=== Task instructions ===
Restate word for word the lines of the entries below, starting with the line that holds "We conducted competitive" and ending with the line that holds "- ✅ **Adaptive", and no others.

=== Records ===
+--

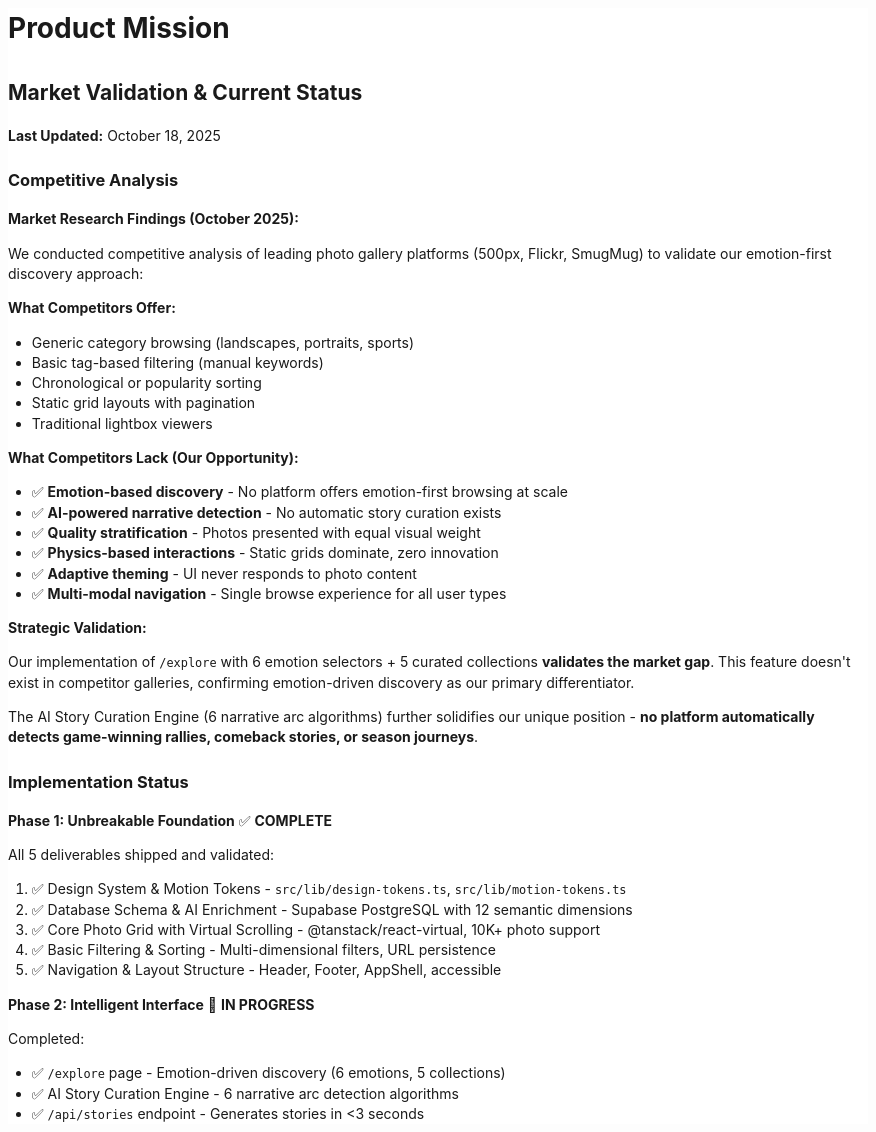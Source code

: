 # Product Mission

## Market Validation & Current Status

**Last Updated:** October 18, 2025

### Competitive Analysis

**Market Research Findings (October 2025):**

We conducted competitive analysis of leading photo gallery platforms (500px, Flickr, SmugMug) to validate our emotion-first discovery approach:

**What Competitors Offer:**
- Generic category browsing (landscapes, portraits, sports)
- Basic tag-based filtering (manual keywords)
- Chronological or popularity sorting
- Static grid layouts with pagination
- Traditional lightbox viewers

**What Competitors Lack (Our Opportunity):**
- ✅ **Emotion-based discovery** - No platform offers emotion-first browsing at scale
- ✅ **AI-powered narrative detection** - No automatic story curation exists
- ✅ **Quality stratification** - Photos presented with equal visual weight
- ✅ **Physics-based interactions** - Static grids dominate, zero innovation
- ✅ **Adaptive theming** - UI never responds to photo content
- ✅ **Multi-modal navigation** - Single browse experience for all user types

**Strategic Validation:**

Our implementation of `/explore` with 6 emotion selectors + 5 curated collections **validates the market gap**. This feature doesn't exist in competitor galleries, confirming emotion-driven discovery as our primary differentiator.

The AI Story Curation Engine (6 narrative arc algorithms) further solidifies our unique position - **no platform automatically detects game-winning rallies, comeback stories, or season journeys**.

### Implementation Status

**Phase 1: Unbreakable Foundation** ✅ **COMPLETE**

All 5 deliverables shipped and validated:
1. ✅ Design System & Motion Tokens - `src/lib/design-tokens.ts`, `src/lib/motion-tokens.ts`
2. ✅ Database Schema & AI Enrichment - Supabase PostgreSQL with 12 semantic dimensions
3. ✅ Core Photo Grid with Virtual Scrolling - @tanstack/react-virtual, 10K+ photo support
4. ✅ Basic Filtering & Sorting - Multi-dimensional filters, URL persistence
5. ✅ Navigation & Layout Structure - Header, Footer, AppShell, accessible

**Phase 2: Intelligent Interface** 🚧 **IN PROGRESS**

Completed:
- ✅ `/explore` page - Emotion-driven discovery (6 emotions, 5 collections)
- ✅ AI Story Curation Engine - 6 narrative arc detection algorithms
- ✅ `/api/stories` endpoint - Generates stories in <3 seconds
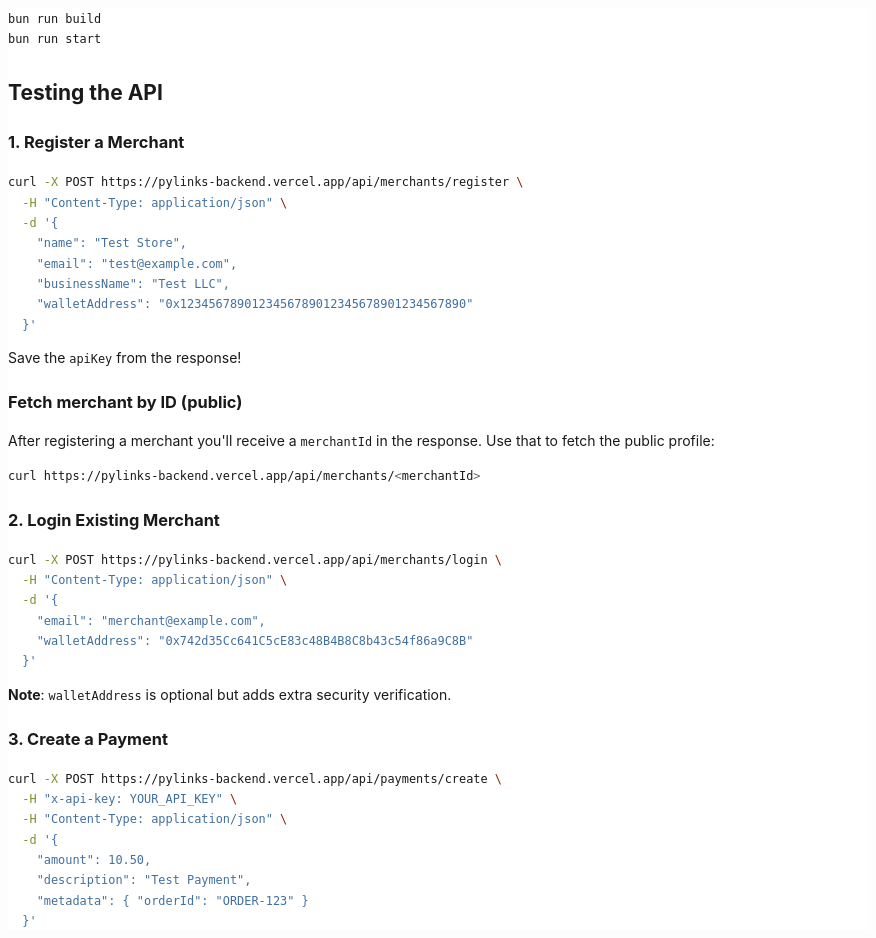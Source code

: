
 ```bash
bun run build
bun run start
```

## Testing the API

### 1. Register a Merchant

```bash
curl -X POST https://pylinks-backend.vercel.app/api/merchants/register \
  -H "Content-Type: application/json" \
  -d '{
    "name": "Test Store",
    "email": "test@example.com",
    "businessName": "Test LLC",
    "walletAddress": "0x1234567890123456789012345678901234567890"
  }'
```

Save the `apiKey` from the response!

### Fetch merchant by ID (public)

After registering a merchant you'll receive a `merchantId` in the response. Use that to fetch the public profile:

```bash
curl https://pylinks-backend.vercel.app/api/merchants/<merchantId>
```

### 2. Login Existing Merchant

```bash
curl -X POST https://pylinks-backend.vercel.app/api/merchants/login \
  -H "Content-Type: application/json" \
  -d '{
    "email": "merchant@example.com",
    "walletAddress": "0x742d35Cc641C5cE83c48B4B8C8b43c54f86a9C8B"
  }'
```

**Note**: `walletAddress` is optional but adds extra security verification.

### 3. Create a Payment

```bash
curl -X POST https://pylinks-backend.vercel.app/api/payments/create \
  -H "x-api-key: YOUR_API_KEY" \
  -H "Content-Type: application/json" \
  -d '{
    "amount": 10.50,
    "description": "Test Payment",
    "metadata": { "orderId": "ORDER-123" }
  }'
```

+--

=== Your response ===
We conducted competitive analysis of leading photo gallery platforms (500px, Flickr, SmugMug) to validate our emotion-first discovery approach:

**What Competitors Offer:**
- Generic category browsing (landscapes, portraits, sports)
- Basic tag-based filtering (manual keywords)
- Chronological or popularity sorting
- Static grid layouts with pagination
- Traditional lightbox viewers

**What Competitors Lack (Our Opportunity):**
- ✅ **Emotion-based discovery** - No platform offers emotion-first browsing at scale
- ✅ **AI-powered narrative detection** - No automatic story curation exists
- ✅ **Quality stratification** - Photos presented with equal visual weight
- ✅ **Physics-based interactions** - Static grids dominate, zero innovation
- ✅ **Adaptive theming** - UI never responds to photo content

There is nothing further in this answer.